Concurrent running FetchContent_MakeAvailable() with shared SOURCE_DIR

gerhardol · May 24, 2022, 8:27pm

We fetch some large SDKs (several GB), to speedup builds and avoid full disks the SDKs should be put on a shared and persistent path. The code is not too complicated and uses flock to make sure that only one version at a time is installed (which could happen on CI servers).

I would like to use FetchContent_MakeAvailable() to do this instead, setting SOURCE_DIR to the persistent path (no binary path right now), but do not see that the command is protected from concurrent installations. It works fine with local paths of course.

Did I miss something or ae there other ways to ensure concurrency?

craig.scott · May 24, 2022, 10:18pm

I’m not clear on what you’re potentially running concurrently. The CMake execution is (currently) inherently single threaded. While I have future plans to potentially make FetchContent_MakeAvailable() (or some other equivalent new function) be able to process its dependency list in parallel, that doesn’t apply right now.

If you’re talking about running multiple instances of CMake at once, then that is indeed asking for trouble. If you are sharing things between such multiple instances, you are also responsible for ensuring they don’t interfere with each other.

I’ve seen people use things like DoIt to parallelise artefact downloads during generation. That’s probably a tangent to your main query here though.

gerhardol · May 24, 2022, 10:37pm

Yes, several builds so several CMake processes.
I guess a semaphore could be implemented too, to use CMake instead of flock/curl (but that will increase the complexity).

Slightly outside intended use of CMake, will set the response as a solution.

craig.scott · May 24, 2022, 10:43pm

A change I’m aiming to have included in CMake 3.24 may help you here. If you wanted to do your own sort of locking, the new dependency providers feature would allow you to wrap each call to FetchContent_MakeAvailable(). You could do some kind of file locking, for example, but obtaining the lock, forwarding the call back to FetchContent_MakeAvailable() again, then releasing the lock. The implementation is smart enough to detect the recursive call and not put you in an infinite loop.

It’s an interesting use case for that feature.

https://gitlab.kitware.com/cmake/cmake/-/merge_requests/7276

gerhardol · May 25, 2022, 8:32am

Thanks!
A quick review of the documentation does not make this completely clear to me right now, will try to look at the change later (even if not in time for the PR).

gerhardol · October 12, 2022, 11:14am

A follow up if anyone is interested.
A summary is that without some additional implementation, this usecase has really no benefit from using custom scripts.

Implemented similar to the example in the doc, just adding CMake locking
https://cmake.org/cmake/help/latest/command/cmake_language.html#id3

        file(
            LOCK ${GOOGLETEST_SOURCE_DIR} DIRECTORY
            GUARD FILE
            TIMEOUT 600
        )

(An explicit RELEASE is done too).
I was not sure how to use file(LOCK), there are not much examples, but FILE seem to be working.

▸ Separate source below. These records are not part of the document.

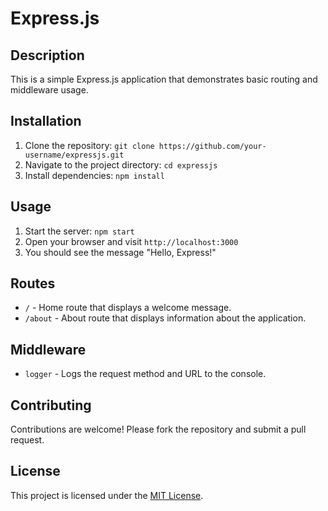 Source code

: # Express.js

## Description
This is a simple Express.js application that demonstrates basic routing and middleware usage.

## Installation
1. Clone the repository: `git clone https://github.com/your-username/expressjs.git`
2. Navigate to the project directory: `cd expressjs`
3. Install dependencies: `npm install`

## Usage
1. Start the server: `npm start`
2. Open your browser and visit `http://localhost:3000`
3. You should see the message "Hello, Express!"

## Routes
- `/` - Home route that displays a welcome message.
- `/about` - About route that displays information about the application.

## Middleware
- `logger` - Logs the request method and URL to the console.

## Contributing
Contributions are welcome! Please fork the repository and submit a pull request.

## License
This project is licensed under the [MIT License](LICENSE). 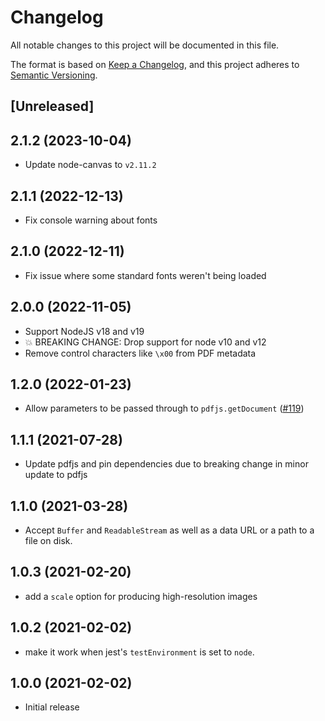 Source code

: # Changelog

All notable changes to this project will be documented in this file.

The format is based on [Keep a Changelog](https://keepachangelog.com/en/1.0.0/),
and this project adheres to [Semantic Versioning](https://semver.org/spec/v2.0.0.html).

## [Unreleased]

## 2.1.2 (2023-10-04)

- Update node-canvas to `v2.11.2`

## 2.1.1 (2022-12-13)

- Fix console warning about fonts

## 2.1.0 (2022-12-11)

- Fix issue where some standard fonts weren't being loaded

## 2.0.0 (2022-11-05)

- Support NodeJS v18 and v19
- 💥 BREAKING CHANGE: Drop support for node v10 and v12
- Remove control characters like `\x00` from PDF metadata

## 1.2.0 (2022-01-23)

- Allow parameters to be passed through to `pdfjs.getDocument` ([#119])

[#119]: https://github.com/k-yle/pdf-to-img/pull/119

## 1.1.1 (2021-07-28)

- Update pdfjs and pin dependencies due to breaking change in minor update to pdfjs

## 1.1.0 (2021-03-28)

- Accept `Buffer` and `ReadableStream` as well as a data URL or a path to a file on disk.

## 1.0.3 (2021-02-20)

- add a `scale` option for producing high-resolution images

## 1.0.2 (2021-02-02)

- make it work when jest's `testEnvironment` is set to `node`.

## 1.0.0 (2021-02-02)

- Initial release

To not make unnecessary locks, the lockfile is specific to the dir to installed, and that file need to be added to a variable. (I would have preferred to get the “FetchContents SOURCE_DIR” to be available, but have not found out how.)

One intention with the change was to be able to test with GoogleTest offline. That does not work as populate will always try to connect, also when the repo also exists with the correct sha. That may be fixed with a special check that sets the proper variables without calling the built-in implementation.

My initial intention with the change was to replace a separate script download for dependencies. That was not possible as some setup is done prior to project() and I do not want to copy that into the product repo, at least right now.

Summary of limitations:

Get SOURCE_DIR (and more?)
How to avoid additional downloads
Handle “hooks” prior to project() (I expect that to be reject, if ever raised).

craig.scott · October 16, 2022, 10:53am

It shouldn’t need to contact the remote after the first run successfully downloaded it in this scenario, but you’re probably experiencing this bug.

gerhardol · October 21, 2022, 2:50pm

Thanks again!

If someone else reading this is unsure of the status for the issue, fetch_contents will delete the directory and redownload it. (Two times in my setup for some reason). This is also with a Git SHA, with 3.24.2.
(We initially used a tag and PATCH_COMMAND too, but using sha for a committed change is not enough.)

–

Other observations:

Using an URL will not work either (that is more obvious, just had to test).

Download is done twice in our setup. Something triggers configure to run again. “Re-running CMake…”. some custom targets (like running git-describe were running twice too. That is a different problem. (tried to debug ninja setup)

In some situations not just the dir to download to was deleted, but also the parent directory. I cannot reliably recreate. The global download dir should be gtest/sha so it is not a too bad issue in my setup.

So I am keeping the separate download script for now, may look into to this myself as well.